Le Président a réaffirmé sa promesse de laisser les Etats le souhaitant autoriser la marijuana médicale. Un premier pas encourageant.
"Vous serez étonné de savoir que ce que le Président a dit pendant la campagne, et bien nous allons le faire." Comme promis, et réaffirmé mercredi par son tout nouveau ministre de la Justice, Barack Obama devrait donc très prochainement mettre un terme à la campagne de la police fédérale contre la marijuana médicale.
Source: Rue89
En effet, alors que la loi fédérale américaine continue à punir toute culture ou cession de cannabis, dans 13 des 50 Etats, la loi locale autorise son usage à des fins médicales. Mais depuis des années, Washington déploie une énergie toute particulière pour faire fermer des cliniques un peu spéciales: on y délivre de la marijuana sur ordonnance.
"C'est une victoire et un grand pas en avant. [...] La campagne fédérale contre le cannabis thérapeutique a fait beaucoup de dommages collatéraux", a déclaré Steph Sherer, responsable de l'association American for safe access (principale association californienne réunissant patients et médecins pour le cannabis thérapeutique du cannabis). L'association antiprohibitionniste Norml appelle, elle, ses adhérents à remercier par mail l'attorney general.
Une petite révolution, donc, dans l'un des pays occidentaux les plus conservateurs en la matière et qui a connu près de quarante ans d'escalade ininterrompue dans sa guerre mondiale à la drogue. Le président Obama osera-t-il aller plus loin et mettre en place, comme il l'a évoqué, une véritable approche de santé publique? Ou renoncera-t-il dans un dossier où il a beaucoup à perdre et peu à gagner électoralement?
Pétards et cocaïne pour le jeune étudiant Obama
Nous sommes en 2004. Un jeune sénateur noir d'Illinois alors inconnu est interrogé sur la guerre à la drogue:
"Elle a été un échec total, nous devons repenser et décriminaliser notre législation sur les drogues. Mais je ne suis pas de ceux qui pensent qu'il faut légaliser la marijuana." (Voir la vidéo, en anglais)

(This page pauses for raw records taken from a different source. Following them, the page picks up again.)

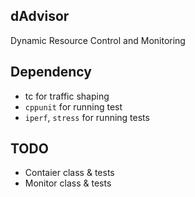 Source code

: ## dAdvisor
Dynamic Resource Control and Monitoring

## Dependency
* tc for traffic shaping
* `cppunit` for running test
* `iperf`, `stress` for running tests

## TODO
* Contaier class & tests
* Monitor class & tests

https://www.youtube.com/watch?v=wQr9ezr8UeA&e
Dix ans auparavant, le futur président avouait dans ses mémoires, avoir non seulement fumé du cannabis (et avalé la fumée, lui), mais aussi sniffé de la cocaïne! ("Mais jamais d'héroïne)".
Investi candidat démocrate à la présidentielle, il déclare enfin en juillet 2008 à Jann Wenner, de Rolling Stones:
"Je crois qu'il faut changer de paradigme, de modèle, pour se concentrer sur une approche de santé publique. [...] Je commencerai par les consommateurs non-violents arrêtés pour la première fois. Le fait que nous les traitions comme des criminels et les envoyons en prison -véritable école du crime-, au lieu d'envisager des pistes comme les tribunaux spéciaux pour les drogues, qui essaieraient de les remettre sur le droit chemin, c'est très cher, contre-productif et ça n'a pas de sens."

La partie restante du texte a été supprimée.